La foule des manifestants a grandi au fil des heures lundi, et ils étaient environ 20’000 en fin d’après-midi dans Admiralty, non loin du siège du gouvernement, selon les estimations de journalistes de l’AFP. Les militants ont aussi pris le contrôle d’au moins deux carrefours routiers majeurs.
« Je reste jusqu’à la fin, jusqu’à ce que nous obtenions ce que nous voulons, c’est-à-dire une vraie démocratie », déclarait à l’AFP Michael Wan, un lycéen de 18 ans.
Plus de 200 lignes d’autobus ont été suspendues ou déviées, la circulation des tramways était perturbée et des stations de métro étaient fermées.
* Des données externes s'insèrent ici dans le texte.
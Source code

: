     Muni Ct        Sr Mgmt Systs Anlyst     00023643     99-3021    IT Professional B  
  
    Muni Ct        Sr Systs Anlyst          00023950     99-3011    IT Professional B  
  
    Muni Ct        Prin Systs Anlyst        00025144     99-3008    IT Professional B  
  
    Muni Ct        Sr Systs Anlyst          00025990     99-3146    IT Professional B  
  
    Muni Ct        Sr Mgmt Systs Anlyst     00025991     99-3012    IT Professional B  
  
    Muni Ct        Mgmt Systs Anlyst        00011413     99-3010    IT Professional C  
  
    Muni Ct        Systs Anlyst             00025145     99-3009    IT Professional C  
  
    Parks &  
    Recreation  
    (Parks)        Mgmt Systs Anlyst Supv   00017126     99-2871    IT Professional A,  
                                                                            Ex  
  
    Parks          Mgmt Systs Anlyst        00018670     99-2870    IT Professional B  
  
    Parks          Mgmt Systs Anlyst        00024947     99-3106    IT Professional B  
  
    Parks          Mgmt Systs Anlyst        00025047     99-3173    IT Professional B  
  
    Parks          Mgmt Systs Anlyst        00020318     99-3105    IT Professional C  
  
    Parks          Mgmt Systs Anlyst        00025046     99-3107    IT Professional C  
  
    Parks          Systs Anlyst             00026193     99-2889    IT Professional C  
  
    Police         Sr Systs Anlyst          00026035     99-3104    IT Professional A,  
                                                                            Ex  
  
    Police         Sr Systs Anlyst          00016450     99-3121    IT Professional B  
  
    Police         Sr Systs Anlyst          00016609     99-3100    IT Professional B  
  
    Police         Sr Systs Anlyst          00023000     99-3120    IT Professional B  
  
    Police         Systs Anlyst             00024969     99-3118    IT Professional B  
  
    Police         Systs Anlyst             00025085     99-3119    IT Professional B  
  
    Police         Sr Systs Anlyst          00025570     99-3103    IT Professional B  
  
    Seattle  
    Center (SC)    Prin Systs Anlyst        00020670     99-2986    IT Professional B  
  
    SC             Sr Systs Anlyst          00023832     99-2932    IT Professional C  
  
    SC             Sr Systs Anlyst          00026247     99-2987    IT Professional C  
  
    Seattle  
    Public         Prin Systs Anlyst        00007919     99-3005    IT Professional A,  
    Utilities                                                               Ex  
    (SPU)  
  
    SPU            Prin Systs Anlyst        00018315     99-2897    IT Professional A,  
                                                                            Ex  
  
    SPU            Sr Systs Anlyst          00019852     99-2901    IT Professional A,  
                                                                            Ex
De nombreuses écoles sont restées fermées portes, comme bon nombre d’entreprises.
Une mainmise grandissante de Pékin
Les étudiants et les lycéens sont le fer de lance de la campagne de désobéissance civile lancée pour dénoncer ce que nombre de Hongkongais perçoivent comme une mainmise grandissante de Pékin sur les affaires locales.
Le mouvement pro-démocratie Occupy Central, s’est à son tour jeté dans la bataille appelant ses troupes à devancer son mot d’ordre d’occupation du quartier financier, initialement prévue mercredi.
Pékin a annoncé en août que le futur chef de l’exécutif local serait bien élu au suffrage universel dès 2017 mais que seuls deux ou trois candidats sélectionnés par un comité seraient habilités à se présenter.
Refléter les aspirations des Hongkongais
Occupy Central réclame « le retrait » de la décision de la Chine et « une relance du processus de réformes politiques (...) qui reflète pleinement les aspirations » des Hongkongais.
Le président de l’exécutif, Leung Chun-ying, a rétorqué en demandant aux protestataires « de ne pas perturber la vie quotidienne des Hongkongais ».
Les manifestants demandent sa démission et lui ont opposé une fin de non-recevoir. « Quiconque doté d’une conscience devrait avoir honte d’être associé à un gouvernement qui fait si peu de cas de l’opinion publique », a lancé Occupy.
Les sites chinois censurés
A Pékin, une porte-parole du ministère des Affaires étrangères, Hua Chunying, a répété la position des autorités chinoises condamnant des « actes illégaux qui nuisent à l’Etat de droit et à la sécurité publique ».
Selon le site américain China Digital Times, qui assure un suivi de la propagande chinoise, les autorités ont ordonné à tous les sites internet chinois d’enlever« immédiatement » toute information sur les manifestations de Hong Kong.
Pour Surya Deva, professeur à la City University de Hong Kong, on se dirige vers une impasse : « Aucun antagoniste ne semble vouloir reculer et il est impossible de dire lequel finira par plier », dit-il.
Les manifestants invités à rester pacifiques
Les festivités ont annulé le traditionnel feu d’artifice du 1er octobre, jour de la fête nationale hongkongaise.
Londres, réagissant lundi par un communiqué du Foreign Office, a appelé à l’ouverture de discussions « constructives » susceptibles de conduire « à des progrès sensibles vers la démocratie ».
Et Washington a appelé les autorités de Hong Kong à faire preuve de « retenue » et les « manifestants à s’exprimer de manière pacifique », selon un porte-parole de la Maison Blanche.